Christmas Wild Rice Salad Recipe
Serves: 6
  • 1 cup wild rice*
  • 1 pound Brussels sprouts
  • 1 bunch radishes, about 8, trimmed
  • seeds from 1 large pomegranate or a 6-ounce package of seeds
  • ¼ cup lightly packed fresh mint leaves, torn by hand (fresh dill is also a nice option)
  • 1 tart apple julienned or 1 cup blanched edamame or 1 avocado
  • Dressing:
  • 1 medium or large shallot, minced
  • 2 Tablespoons pomegranate molasses**
  • 2 Tablespoons freshly squeezed lemon juice, about 1 lemon
  • ¾ teaspoon sea salt
  • freshly round black pepper to taste
  • ⅓ cup unrefined, cold-pressed extra-virgin olive oil
  1. Cook the wild rice according to the package directions. (Generally speaking, add rice to a pot with 2⅓ cups of water, bring to a boil and simmer covered for 40 minutes.) Drain and transfer to a large serving bowl and allow to cool.***
  2. Trim the base of the sprouts and slice thinly either by hand or with the slicing disc of a food processor. Do NOT use the shredding/grating disc. Add to cooled rice.
  3. Thinly slice the radishes in the same manner. Add to the rice and sprouts along with pomegranate seeds, mint and apple (or edamame or avocado.)
  4. In a medium bowl or in a screw-top jar, combine dressing ingredients until emulsified.
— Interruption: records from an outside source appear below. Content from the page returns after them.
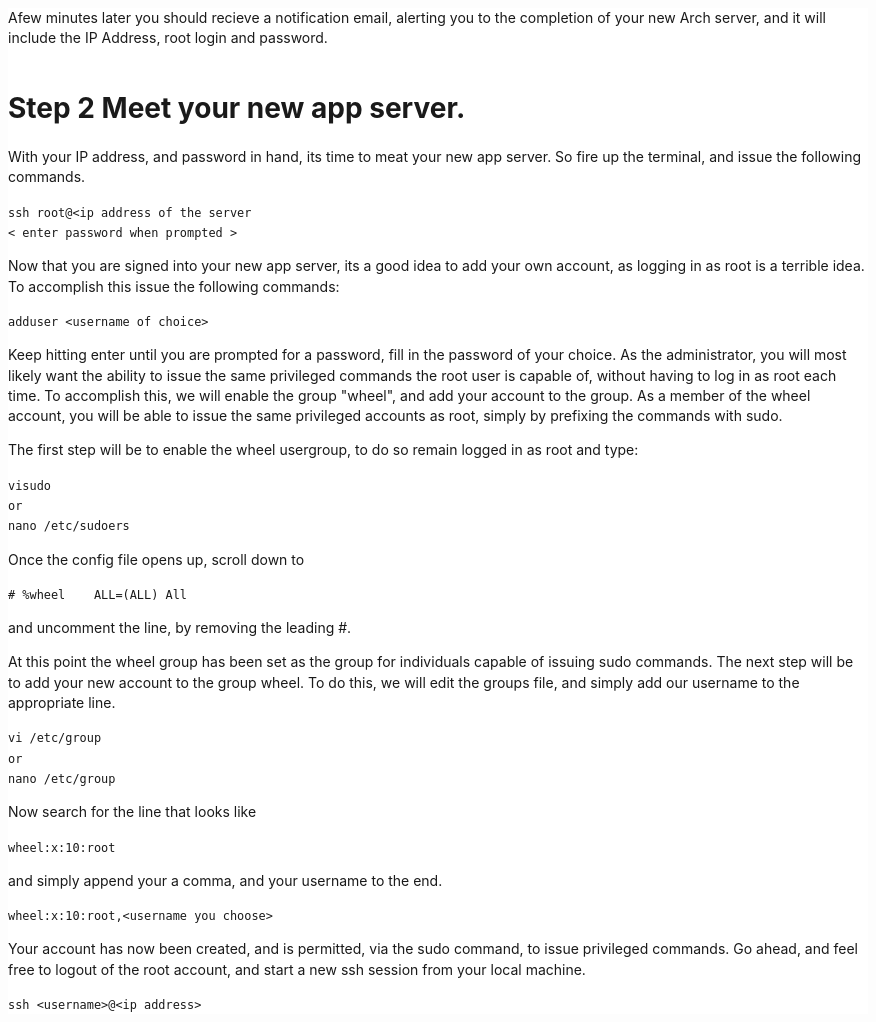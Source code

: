Afew minutes later you should recieve a notification email, alerting you to the completion of your new Arch server, and it will include the IP Address, root login and password.

# Step 2 Meet your new app server.

With your IP address, and password in hand, its time to meat your new app server. So fire up the terminal, and issue the following commands.
    
    ssh root@<ip address of the server
    < enter password when prompted > 

Now that you are signed into your new app server, its a good idea to add your own account, as logging in as root is a terrible idea. To accomplish this issue the following commands:
    
    adduser <username of choice> 

Keep hitting enter until you are prompted for a password, fill in the password of your choice. As the administrator, you will most likely want the ability to issue the same privileged commands the root user is capable of, without having to log in as root each time. To accomplish this, we will enable the group "wheel", and add your account to the group. As a member of the wheel account, you will be able to issue the same privileged accounts as root, simply by prefixing the commands with sudo.

The first step will be to enable the wheel usergroup, to do so remain logged in as root and type:

    visudo
    or
    nano /etc/sudoers

Once the config file opens up, scroll down to

    # %wheel    ALL=(ALL) All

and uncomment the line, by removing the leading #.

At this point the wheel group has been set as the group for individuals capable of issuing sudo commands. The next step will be to add your new account to the group wheel. To do this, we will edit the groups file, and simply add our username to the appropriate line.

    vi /etc/group
    or
    nano /etc/group

Now search for the line that looks like
  
    wheel:x:10:root

and simply append your a comma, and your username to the end.

    wheel:x:10:root,<username you choose>


Your account has now been created, and is permitted, via the sudo command, to issue privileged commands. Go ahead, and feel free to logout of the root account, and start a new ssh session from your local machine. 

    ssh <username>@<ip address>
    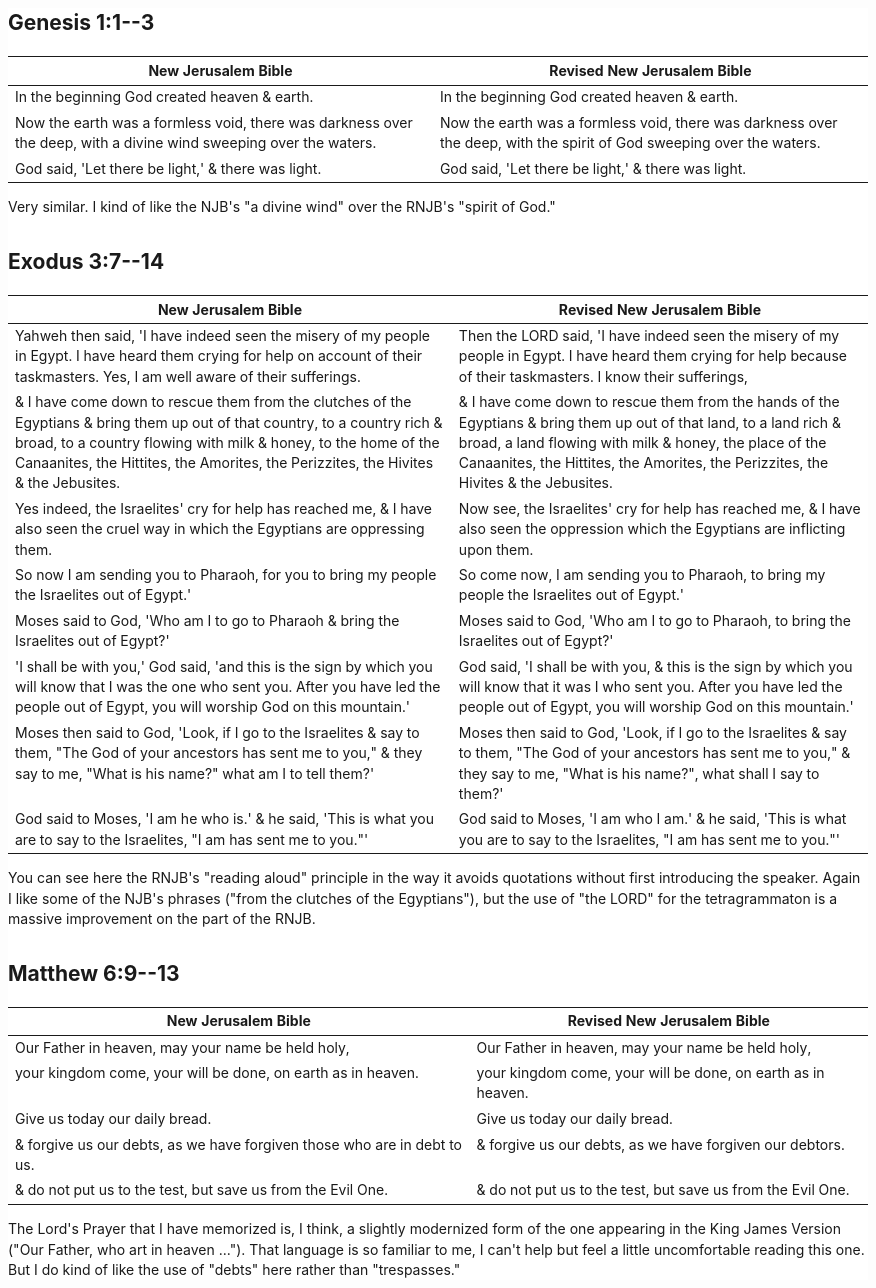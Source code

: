 ## Genesis 1:1--3

| New Jerusalem Bible | Revised New Jerusalem Bible |
|---|---|
| In the beginning God created heaven & earth. | In the beginning God created heaven & earth. |
| Now the earth was a formless void, there was darkness over the deep, with a divine wind sweeping over the waters. | Now the earth was a formless void, there was darkness over the deep, with the spirit of God sweeping over the waters. |
| God said, 'Let there be light,' & there was light. | God said, 'Let there be light,' & there was light. |

Very similar. I kind of like the NJB's "a divine wind" over the RNJB's "spirit of God."

## Exodus 3:7--14

| New Jerusalem Bible | Revised New Jerusalem Bible |
|---|---|
| Yahweh then said, 'I have indeed seen the misery of my people in Egypt. I  have heard them crying for help on account of their taskmasters. Yes, I  am well aware of their sufferings. | Then the LORD said, 'I have indeed seen the misery of my people in Egypt. I have heard them crying for help because of their taskmasters. I know their sufferings, |
| & I have come down to rescue them from the clutches of the Egyptians  & bring them up out of that country, to a country rich & broad, to a  country flowing with milk & honey, to the home of the Canaanites, the  Hittites, the Amorites, the Perizzites, the Hivites & the Jebusites. | & I have come down to rescue them from the hands of the Egyptians & bring them up out of that land, to a land rich & broad, a land flowing with milk & honey, the place of the Canaanites, the Hittites, the Amorites, the Perizzites, the Hivites & the Jebusites. |
| Yes indeed, the Israelites' cry for help has reached me, & I have also  seen the cruel way in which the Egyptians are oppressing them. | Now see, the Israelites' cry for help has reached me, & I have also seen the oppression which the Egyptians are inflicting upon them. |
| So now I am sending you to Pharaoh, for you to bring my people the Israelites out of Egypt.' | So come now, I am sending you to Pharaoh, to bring my people the Israelites out of Egypt.' |
| Moses said to God, 'Who am I to go to Pharaoh & bring the Israelites out of Egypt?' | Moses said to God, 'Who am I to go to Pharaoh, to bring the Israelites out of Egypt?' |
| 'I shall be with you,' God said, 'and this is the sign by which you will  know that I was the one who sent you. After you have led the people out  of Egypt, you will worship God on this mountain.' | God said, 'I shall be with you, & this is the sign by which you will know that it was I who sent you. After you have led the people out of Egypt, you will worship God on this mountain.' |
| Moses then said to God, 'Look, if I go to the Israelites & say to  them, "The God of your ancestors has sent me to you," & they say to  me, "What is his name?" what am I to tell them?' | Moses then said to God, 'Look, if I go to the Israelites & say to them, "The God of your ancestors has sent me to you," & they say to me, "What is his name?", what shall I say to them?' |
| God said to Moses, 'I am he who is.' & he said, 'This is what you are to say to the Israelites, "I am has sent me to you."' | God said to Moses, 'I am who I am.' & he said, 'This is what you are to say to the Israelites, "I am has sent me to you."' |

You can see here the RNJB's "reading aloud" principle in the way it avoids quotations without first introducing the speaker. Again I like some of the NJB's phrases ("from the clutches of the Egyptians"), but the use of "the LORD" for the tetragrammaton is a massive improvement on the part of the RNJB.

## Matthew 6:9--13

| New Jerusalem Bible | Revised New Jerusalem Bible |
|---|---|
| Our Father in heaven, may your name be held holy, | Our Father in heaven, may your name be held holy, |
| your kingdom come, your will be done, on earth as in heaven. | your kingdom come, your will be done, on earth as in heaven. |
| Give us today our daily bread. | Give us today our daily bread. |
| & forgive us our debts, as we have forgiven those who are in debt to us. | & forgive us our debts, as we have forgiven our debtors. |
| & do not put us to the test, but save us from the Evil One. | & do not put us to the test, but save us from the Evil One. |

The Lord's Prayer that I have memorized is, I think, a slightly modernized form of the one appearing in the King James Version ("Our Father, who art in heaven ..."). That language is so familiar to me, I can't help but feel a little uncomfortable reading this one. But I do kind of like the use of "debts" here rather than "trespasses."

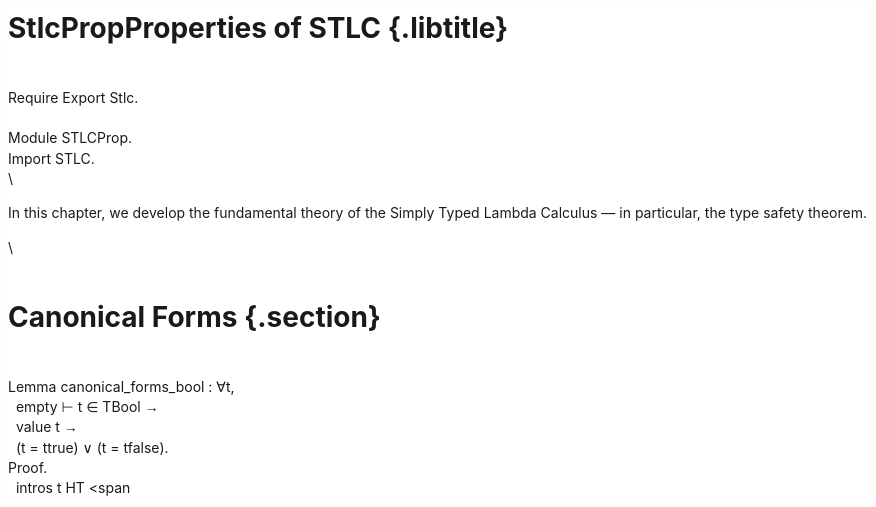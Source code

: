 <div id="page">

<div id="header">

</div>

<div id="main">

StlcProp<span class="subtitle">Properties of STLC</span> {.libtitle}
========================================================

<div class="code code-tight">

</div>

<div class="doc">

</div>

<div class="code code-tight">

\
 <span class="id" type="keyword">Require</span> <span class="id"
type="keyword">Export</span> <span class="id" type="var">Stlc</span>.\
\
 <span class="id" type="keyword">Module</span> <span class="id"
type="var">STLCProp</span>.\
 <span class="id" type="keyword">Import</span> <span class="id"
type="var">STLC</span>.\
\

</div>

<div class="doc">

In this chapter, we develop the fundamental theory of the Simply Typed
Lambda Calculus — in particular, the type safety theorem.

</div>

<div class="code code-tight">

\

</div>

<div class="doc">

Canonical Forms {.section}
===============

</div>

<div class="code code-space">

\
 <span class="id" type="keyword">Lemma</span> <span class="id"
type="var">canonical\_forms\_bool</span> : <span
style="font-family: arial;">∀</span><span class="id"
type="var">t</span>,\
   <span class="id" type="var">empty</span> <span
style="font-family: arial;">⊢</span> <span class="id"
type="var">t</span> ∈ <span class="id" type="var">TBool</span> <span
style="font-family: arial;">→</span>\
   <span class="id" type="var">value</span> <span class="id"
type="var">t</span> <span style="font-family: arial;">→</span>\
   (<span class="id" type="var">t</span> = <span class="id"
type="var">ttrue</span>) <span style="font-family: arial;">∨</span>
(<span class="id" type="var">t</span> = <span class="id"
type="var">tfalse</span>).\
 <span class="id" type="keyword">Proof</span>.\
   <span class="id" type="tactic">intros</span> <span class="id"
type="var">t</span> <span class="id" type="var">HT</span> <span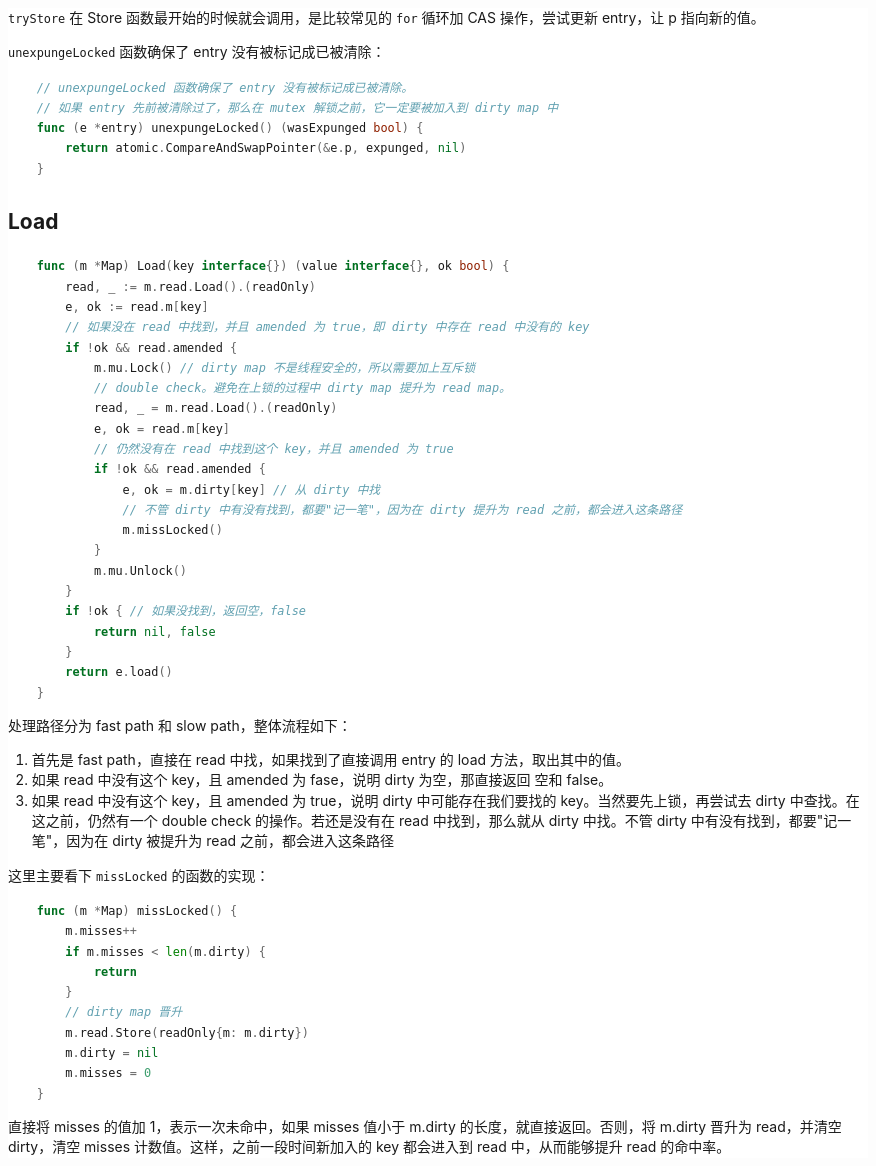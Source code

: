 `tryStore` 在 Store 函数最开始的时候就会调用，是比较常见的 `for` 循环加 CAS 操作，尝试更新 entry，让 p 指向新的值。

`unexpungeLocked` 函数确保了 entry 没有被标记成已被清除：
```go
    // unexpungeLocked 函数确保了 entry 没有被标记成已被清除。
    // 如果 entry 先前被清除过了，那么在 mutex 解锁之前，它一定要被加入到 dirty map 中
    func (e *entry) unexpungeLocked() (wasExpunged bool) {
    	return atomic.CompareAndSwapPointer(&e.p, expunged, nil)
    }
```

Load
----
```go
    func (m *Map) Load(key interface{}) (value interface{}, ok bool) {
    	read, _ := m.read.Load().(readOnly)
    	e, ok := read.m[key]
    	// 如果没在 read 中找到，并且 amended 为 true，即 dirty 中存在 read 中没有的 key
    	if !ok && read.amended {
    		m.mu.Lock() // dirty map 不是线程安全的，所以需要加上互斥锁
    		// double check。避免在上锁的过程中 dirty map 提升为 read map。
    		read, _ = m.read.Load().(readOnly)
    		e, ok = read.m[key]
    		// 仍然没有在 read 中找到这个 key，并且 amended 为 true
    		if !ok && read.amended {
    			e, ok = m.dirty[key] // 从 dirty 中找
    			// 不管 dirty 中有没有找到，都要"记一笔"，因为在 dirty 提升为 read 之前，都会进入这条路径
    			m.missLocked()
    		}
    		m.mu.Unlock()
    	}
    	if !ok { // 如果没找到，返回空，false
    		return nil, false
    	}
    	return e.load()
    }
```
处理路径分为 fast path 和 slow path，整体流程如下：

1.  首先是 fast path，直接在 read 中找，如果找到了直接调用 entry 的 load 方法，取出其中的值。
2.  如果 read 中没有这个 key，且 amended 为 fase，说明 dirty 为空，那直接返回 空和 false。
3.  如果 read 中没有这个 key，且 amended 为 true，说明 dirty 中可能存在我们要找的 key。当然要先上锁，再尝试去 dirty 中查找。在这之前，仍然有一个 double check 的操作。若还是没有在 read 中找到，那么就从 dirty 中找。不管 dirty 中有没有找到，都要"记一笔"，因为在 dirty 被提升为 read 之前，都会进入这条路径

这里主要看下 `missLocked` 的函数的实现：
```go
    func (m *Map) missLocked() {
    	m.misses++
    	if m.misses < len(m.dirty) {
    		return
    	}
    	// dirty map 晋升
    	m.read.Store(readOnly{m: m.dirty})
    	m.dirty = nil
    	m.misses = 0
    }
```
直接将 misses 的值加 1，表示一次未命中，如果 misses 值小于 m.dirty 的长度，就直接返回。否则，将 m.dirty 晋升为 read，并清空 dirty，清空 misses 计数值。这样，之前一段时间新加入的 key 都会进入到 read 中，从而能够提升 read 的命中率。
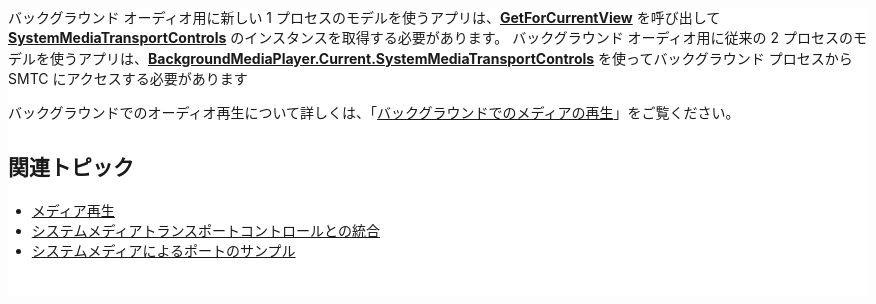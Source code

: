 バックグラウンド オーディオ用に新しい 1 プロセスのモデルを使うアプリは、[**GetForCurrentView**](https://docs.microsoft.com/uwp/api/windows.media.systemmediatransportcontrols.getforcurrentview) を呼び出して [**SystemMediaTransportControls**](https://docs.microsoft.com/uwp/api/Windows.Media.SystemMediaTransportControls) のインスタンスを取得する必要があります。 バックグラウンド オーディオ用に従来の 2 プロセスのモデルを使うアプリは、[**BackgroundMediaPlayer.Current.SystemMediaTransportControls**](https://docs.microsoft.com/uwp/api/windows.media.playback.mediaplayer.systemmediatransportcontrols) を使ってバックグラウンド プロセスから SMTC にアクセスする必要があります

バックグラウンドでのオーディオ再生について詳しくは、「[バックグラウンドでのメディアの再生](background-audio.md)」をご覧ください。

## <a name="related-topics"></a>関連トピック
* [メディア再生](media-playback.md)
* [システムメディアトランスポートコントロールとの統合](integrate-with-systemmediatransportcontrols.md) 
* [システムメディアによるポートのサンプル](https://github.com/Microsoft/Windows-universal-samples/tree/dev/Samples/SystemMediaTransportControls) 

 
Pour over salad and toss to combine. Top with microgreens, if using.
*You can also use farro, but the cooking time and directions are different.
**Pomegranate molasses is available at Whole Foods and many other grocery stores. If you can't find it, boil pomegranate juice until it thickens into a molasses-like liquid.
***If you need this to cool down quickly, spread out over a large baking sheet.

Notes: a handful of microgreens on top can look very festive.